To do — Could you please find each line in the records that contains the word "lineárních" and copy it?

Available data —
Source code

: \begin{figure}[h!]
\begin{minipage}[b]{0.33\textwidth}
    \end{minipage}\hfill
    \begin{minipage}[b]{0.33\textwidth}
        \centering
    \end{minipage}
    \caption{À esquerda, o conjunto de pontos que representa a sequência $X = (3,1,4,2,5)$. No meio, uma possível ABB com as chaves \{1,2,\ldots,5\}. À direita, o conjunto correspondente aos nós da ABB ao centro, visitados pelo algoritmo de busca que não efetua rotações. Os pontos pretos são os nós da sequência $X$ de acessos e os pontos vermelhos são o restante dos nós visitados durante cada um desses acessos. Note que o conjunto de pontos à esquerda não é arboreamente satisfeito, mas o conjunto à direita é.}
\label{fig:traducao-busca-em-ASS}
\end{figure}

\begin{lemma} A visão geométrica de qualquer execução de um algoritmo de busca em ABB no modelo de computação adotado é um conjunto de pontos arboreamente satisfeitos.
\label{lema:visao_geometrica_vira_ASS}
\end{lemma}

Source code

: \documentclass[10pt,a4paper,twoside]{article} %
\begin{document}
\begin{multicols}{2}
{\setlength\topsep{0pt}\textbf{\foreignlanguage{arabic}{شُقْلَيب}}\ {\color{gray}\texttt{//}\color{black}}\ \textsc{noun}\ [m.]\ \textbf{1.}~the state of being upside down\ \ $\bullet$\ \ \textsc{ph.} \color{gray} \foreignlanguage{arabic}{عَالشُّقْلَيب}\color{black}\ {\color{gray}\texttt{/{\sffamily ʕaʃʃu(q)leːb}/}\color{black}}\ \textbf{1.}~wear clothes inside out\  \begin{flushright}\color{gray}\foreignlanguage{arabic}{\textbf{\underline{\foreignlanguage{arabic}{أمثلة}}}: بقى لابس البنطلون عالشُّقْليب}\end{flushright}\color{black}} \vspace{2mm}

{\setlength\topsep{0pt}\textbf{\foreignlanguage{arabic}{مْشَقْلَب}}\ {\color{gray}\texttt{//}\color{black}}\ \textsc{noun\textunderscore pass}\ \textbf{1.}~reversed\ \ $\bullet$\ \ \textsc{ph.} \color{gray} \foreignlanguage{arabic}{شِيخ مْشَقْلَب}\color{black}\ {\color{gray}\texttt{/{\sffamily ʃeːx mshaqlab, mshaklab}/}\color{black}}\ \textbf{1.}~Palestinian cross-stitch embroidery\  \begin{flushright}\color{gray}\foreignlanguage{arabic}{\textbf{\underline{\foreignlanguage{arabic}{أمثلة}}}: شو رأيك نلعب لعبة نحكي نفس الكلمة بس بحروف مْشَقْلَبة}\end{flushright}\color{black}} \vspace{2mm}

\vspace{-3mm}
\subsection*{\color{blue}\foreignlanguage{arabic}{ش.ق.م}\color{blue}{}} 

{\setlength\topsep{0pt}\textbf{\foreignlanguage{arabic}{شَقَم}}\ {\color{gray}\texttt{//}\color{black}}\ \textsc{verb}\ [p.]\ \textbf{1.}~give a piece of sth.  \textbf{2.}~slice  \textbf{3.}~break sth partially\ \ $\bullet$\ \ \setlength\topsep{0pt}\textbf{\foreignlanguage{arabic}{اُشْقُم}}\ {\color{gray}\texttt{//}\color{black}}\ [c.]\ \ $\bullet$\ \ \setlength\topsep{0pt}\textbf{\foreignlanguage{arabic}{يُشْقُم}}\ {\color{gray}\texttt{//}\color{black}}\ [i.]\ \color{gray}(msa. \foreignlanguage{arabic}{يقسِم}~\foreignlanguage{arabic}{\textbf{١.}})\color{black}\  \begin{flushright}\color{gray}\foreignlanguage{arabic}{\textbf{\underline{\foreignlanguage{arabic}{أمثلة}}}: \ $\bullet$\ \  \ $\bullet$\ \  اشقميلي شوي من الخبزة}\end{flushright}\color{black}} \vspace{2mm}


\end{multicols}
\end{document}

--

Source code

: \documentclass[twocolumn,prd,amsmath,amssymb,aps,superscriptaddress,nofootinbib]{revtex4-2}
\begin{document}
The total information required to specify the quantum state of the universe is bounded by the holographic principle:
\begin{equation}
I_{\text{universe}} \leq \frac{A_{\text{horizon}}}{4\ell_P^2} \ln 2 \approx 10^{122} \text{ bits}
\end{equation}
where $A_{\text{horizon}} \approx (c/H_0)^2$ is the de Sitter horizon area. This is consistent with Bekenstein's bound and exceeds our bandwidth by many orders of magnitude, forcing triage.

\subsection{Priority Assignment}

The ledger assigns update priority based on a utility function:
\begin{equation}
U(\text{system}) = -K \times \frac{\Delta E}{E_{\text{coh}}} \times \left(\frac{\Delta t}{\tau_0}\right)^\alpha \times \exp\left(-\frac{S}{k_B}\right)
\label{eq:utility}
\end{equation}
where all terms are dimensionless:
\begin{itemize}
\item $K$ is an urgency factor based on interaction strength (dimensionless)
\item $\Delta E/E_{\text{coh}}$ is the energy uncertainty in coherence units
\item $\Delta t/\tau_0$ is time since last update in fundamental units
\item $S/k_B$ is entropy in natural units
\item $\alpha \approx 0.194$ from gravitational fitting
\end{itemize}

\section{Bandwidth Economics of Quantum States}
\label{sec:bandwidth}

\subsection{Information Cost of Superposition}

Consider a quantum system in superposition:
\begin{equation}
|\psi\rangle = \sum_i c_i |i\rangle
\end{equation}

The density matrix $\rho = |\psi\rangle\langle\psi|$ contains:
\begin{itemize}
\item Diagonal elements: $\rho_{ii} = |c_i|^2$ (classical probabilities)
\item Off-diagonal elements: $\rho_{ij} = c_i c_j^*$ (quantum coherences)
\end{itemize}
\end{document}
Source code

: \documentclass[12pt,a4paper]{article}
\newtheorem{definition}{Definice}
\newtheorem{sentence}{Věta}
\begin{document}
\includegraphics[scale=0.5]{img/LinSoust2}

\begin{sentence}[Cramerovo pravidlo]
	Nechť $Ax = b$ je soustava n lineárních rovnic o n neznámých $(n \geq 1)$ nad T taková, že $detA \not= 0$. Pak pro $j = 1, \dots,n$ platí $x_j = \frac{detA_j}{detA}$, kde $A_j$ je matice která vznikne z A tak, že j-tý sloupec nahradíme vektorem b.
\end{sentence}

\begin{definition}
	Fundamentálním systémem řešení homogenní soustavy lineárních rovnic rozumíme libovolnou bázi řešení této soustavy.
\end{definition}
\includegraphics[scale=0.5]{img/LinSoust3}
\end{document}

--

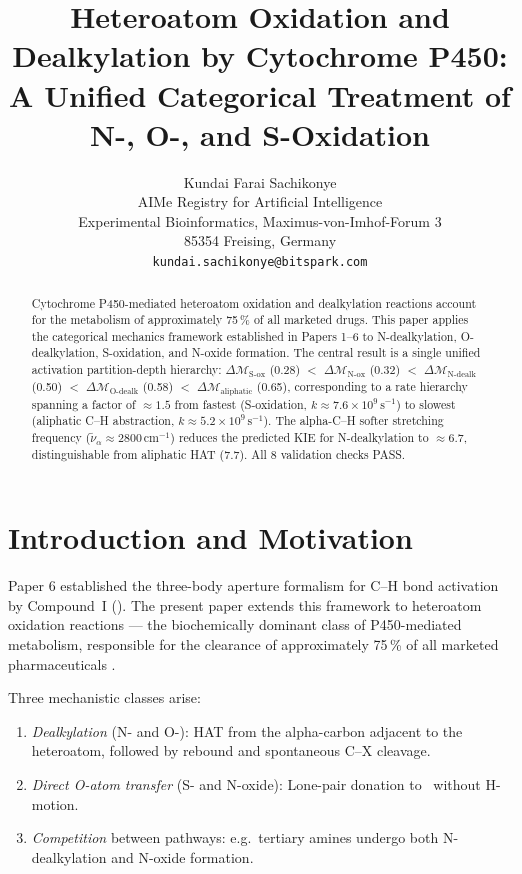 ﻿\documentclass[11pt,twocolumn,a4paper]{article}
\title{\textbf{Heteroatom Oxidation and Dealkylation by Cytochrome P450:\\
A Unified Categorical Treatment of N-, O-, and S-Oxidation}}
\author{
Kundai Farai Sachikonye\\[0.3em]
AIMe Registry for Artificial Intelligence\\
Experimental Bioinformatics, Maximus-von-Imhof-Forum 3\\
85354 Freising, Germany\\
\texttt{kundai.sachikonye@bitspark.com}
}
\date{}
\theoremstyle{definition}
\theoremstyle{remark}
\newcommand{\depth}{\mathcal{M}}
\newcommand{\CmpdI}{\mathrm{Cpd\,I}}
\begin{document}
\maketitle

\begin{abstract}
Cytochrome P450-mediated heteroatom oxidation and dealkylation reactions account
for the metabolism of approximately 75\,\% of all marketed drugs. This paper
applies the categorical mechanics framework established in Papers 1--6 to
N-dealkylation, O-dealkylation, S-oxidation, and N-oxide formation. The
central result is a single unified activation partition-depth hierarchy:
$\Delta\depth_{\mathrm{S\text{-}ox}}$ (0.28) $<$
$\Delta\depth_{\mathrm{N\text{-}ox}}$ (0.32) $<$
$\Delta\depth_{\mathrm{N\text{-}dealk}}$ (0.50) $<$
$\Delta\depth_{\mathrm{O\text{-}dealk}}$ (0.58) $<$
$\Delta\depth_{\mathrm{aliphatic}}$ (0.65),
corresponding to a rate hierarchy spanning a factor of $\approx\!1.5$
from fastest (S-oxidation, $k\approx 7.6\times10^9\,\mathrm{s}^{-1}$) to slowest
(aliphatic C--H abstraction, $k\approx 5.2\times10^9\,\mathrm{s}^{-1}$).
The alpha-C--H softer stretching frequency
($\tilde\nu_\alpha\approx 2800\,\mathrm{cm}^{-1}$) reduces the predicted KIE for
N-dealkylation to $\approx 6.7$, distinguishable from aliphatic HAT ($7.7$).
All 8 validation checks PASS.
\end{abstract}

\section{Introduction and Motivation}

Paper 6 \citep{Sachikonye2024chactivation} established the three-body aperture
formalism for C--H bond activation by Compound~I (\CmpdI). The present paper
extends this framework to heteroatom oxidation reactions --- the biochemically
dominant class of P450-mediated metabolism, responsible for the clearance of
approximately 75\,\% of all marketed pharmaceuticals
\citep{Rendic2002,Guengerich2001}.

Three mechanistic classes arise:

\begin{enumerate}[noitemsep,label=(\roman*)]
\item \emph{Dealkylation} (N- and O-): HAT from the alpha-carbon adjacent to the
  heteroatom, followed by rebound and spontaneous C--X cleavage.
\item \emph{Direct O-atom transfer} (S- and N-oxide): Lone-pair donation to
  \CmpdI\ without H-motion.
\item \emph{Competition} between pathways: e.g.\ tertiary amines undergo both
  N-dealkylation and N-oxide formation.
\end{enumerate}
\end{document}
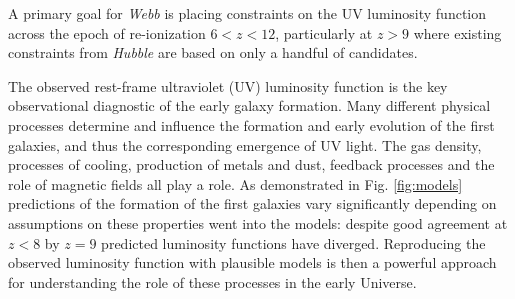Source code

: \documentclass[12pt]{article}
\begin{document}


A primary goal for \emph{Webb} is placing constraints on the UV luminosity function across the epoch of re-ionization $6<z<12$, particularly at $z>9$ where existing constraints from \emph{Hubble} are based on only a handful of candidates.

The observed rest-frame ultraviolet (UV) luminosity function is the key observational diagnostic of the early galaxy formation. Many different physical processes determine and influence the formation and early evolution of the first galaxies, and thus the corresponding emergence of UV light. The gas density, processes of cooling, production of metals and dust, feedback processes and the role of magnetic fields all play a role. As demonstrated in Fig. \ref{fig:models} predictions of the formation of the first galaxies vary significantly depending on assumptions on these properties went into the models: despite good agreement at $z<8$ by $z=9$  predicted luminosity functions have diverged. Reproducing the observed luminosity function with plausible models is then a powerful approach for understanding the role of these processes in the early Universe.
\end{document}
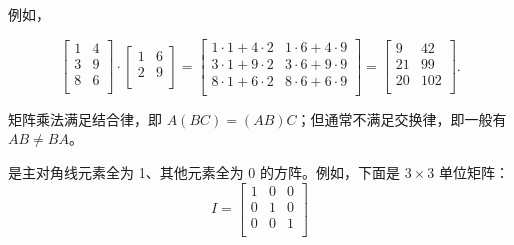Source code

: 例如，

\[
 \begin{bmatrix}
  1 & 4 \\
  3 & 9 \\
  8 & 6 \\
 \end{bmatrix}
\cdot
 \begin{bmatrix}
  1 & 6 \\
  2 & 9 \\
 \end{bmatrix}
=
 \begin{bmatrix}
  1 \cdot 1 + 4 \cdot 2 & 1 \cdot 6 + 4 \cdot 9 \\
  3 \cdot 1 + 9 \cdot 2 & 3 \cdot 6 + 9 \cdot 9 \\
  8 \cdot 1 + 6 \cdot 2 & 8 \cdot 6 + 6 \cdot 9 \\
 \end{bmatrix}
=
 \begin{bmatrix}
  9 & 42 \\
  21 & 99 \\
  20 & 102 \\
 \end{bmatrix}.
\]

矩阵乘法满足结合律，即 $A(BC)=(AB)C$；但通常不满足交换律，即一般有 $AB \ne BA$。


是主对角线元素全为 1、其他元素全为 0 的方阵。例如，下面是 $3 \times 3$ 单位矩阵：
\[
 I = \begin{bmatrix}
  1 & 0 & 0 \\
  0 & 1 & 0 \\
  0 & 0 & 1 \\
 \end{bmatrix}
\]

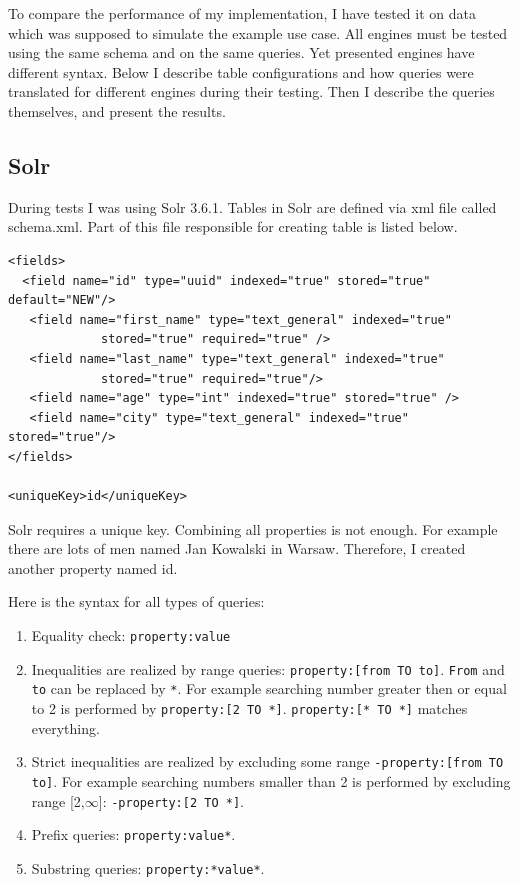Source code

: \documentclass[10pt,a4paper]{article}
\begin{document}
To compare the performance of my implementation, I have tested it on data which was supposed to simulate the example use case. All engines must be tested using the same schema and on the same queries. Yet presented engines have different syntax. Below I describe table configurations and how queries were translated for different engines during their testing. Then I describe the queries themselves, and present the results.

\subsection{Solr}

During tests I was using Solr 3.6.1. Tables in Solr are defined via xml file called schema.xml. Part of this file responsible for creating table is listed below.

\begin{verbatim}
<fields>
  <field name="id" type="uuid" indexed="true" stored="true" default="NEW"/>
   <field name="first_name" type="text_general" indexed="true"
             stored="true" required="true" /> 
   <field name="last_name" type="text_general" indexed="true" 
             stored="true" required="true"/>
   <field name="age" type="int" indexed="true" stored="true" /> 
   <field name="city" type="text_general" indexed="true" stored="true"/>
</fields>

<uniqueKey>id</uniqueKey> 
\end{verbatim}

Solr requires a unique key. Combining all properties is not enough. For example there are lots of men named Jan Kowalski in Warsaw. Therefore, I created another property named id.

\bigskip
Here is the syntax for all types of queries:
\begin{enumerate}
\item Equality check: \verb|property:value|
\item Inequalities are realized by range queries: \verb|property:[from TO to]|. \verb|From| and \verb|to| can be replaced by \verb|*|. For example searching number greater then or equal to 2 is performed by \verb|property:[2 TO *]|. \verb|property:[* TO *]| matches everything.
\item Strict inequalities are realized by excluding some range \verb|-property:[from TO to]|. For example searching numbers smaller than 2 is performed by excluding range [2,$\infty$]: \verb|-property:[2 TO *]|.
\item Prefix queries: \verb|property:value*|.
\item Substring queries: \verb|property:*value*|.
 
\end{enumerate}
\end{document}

Response to the exercise —
	Nechť $Ax = b$ je soustava n lineárních rovnic o n neznámých $(n \geq 1)$ nad T taková, že $detA \not= 0$. Pak pro $j = 1, \dots,n$ platí $x_j = \frac{detA_j}{detA}$, kde $A_j$ je matice která vznikne z A tak, že j-tý sloupec nahradíme vektorem b.
	Fundamentálním systémem řešení homogenní soustavy lineárních rovnic rozumíme libovolnou bázi řešení této soustavy.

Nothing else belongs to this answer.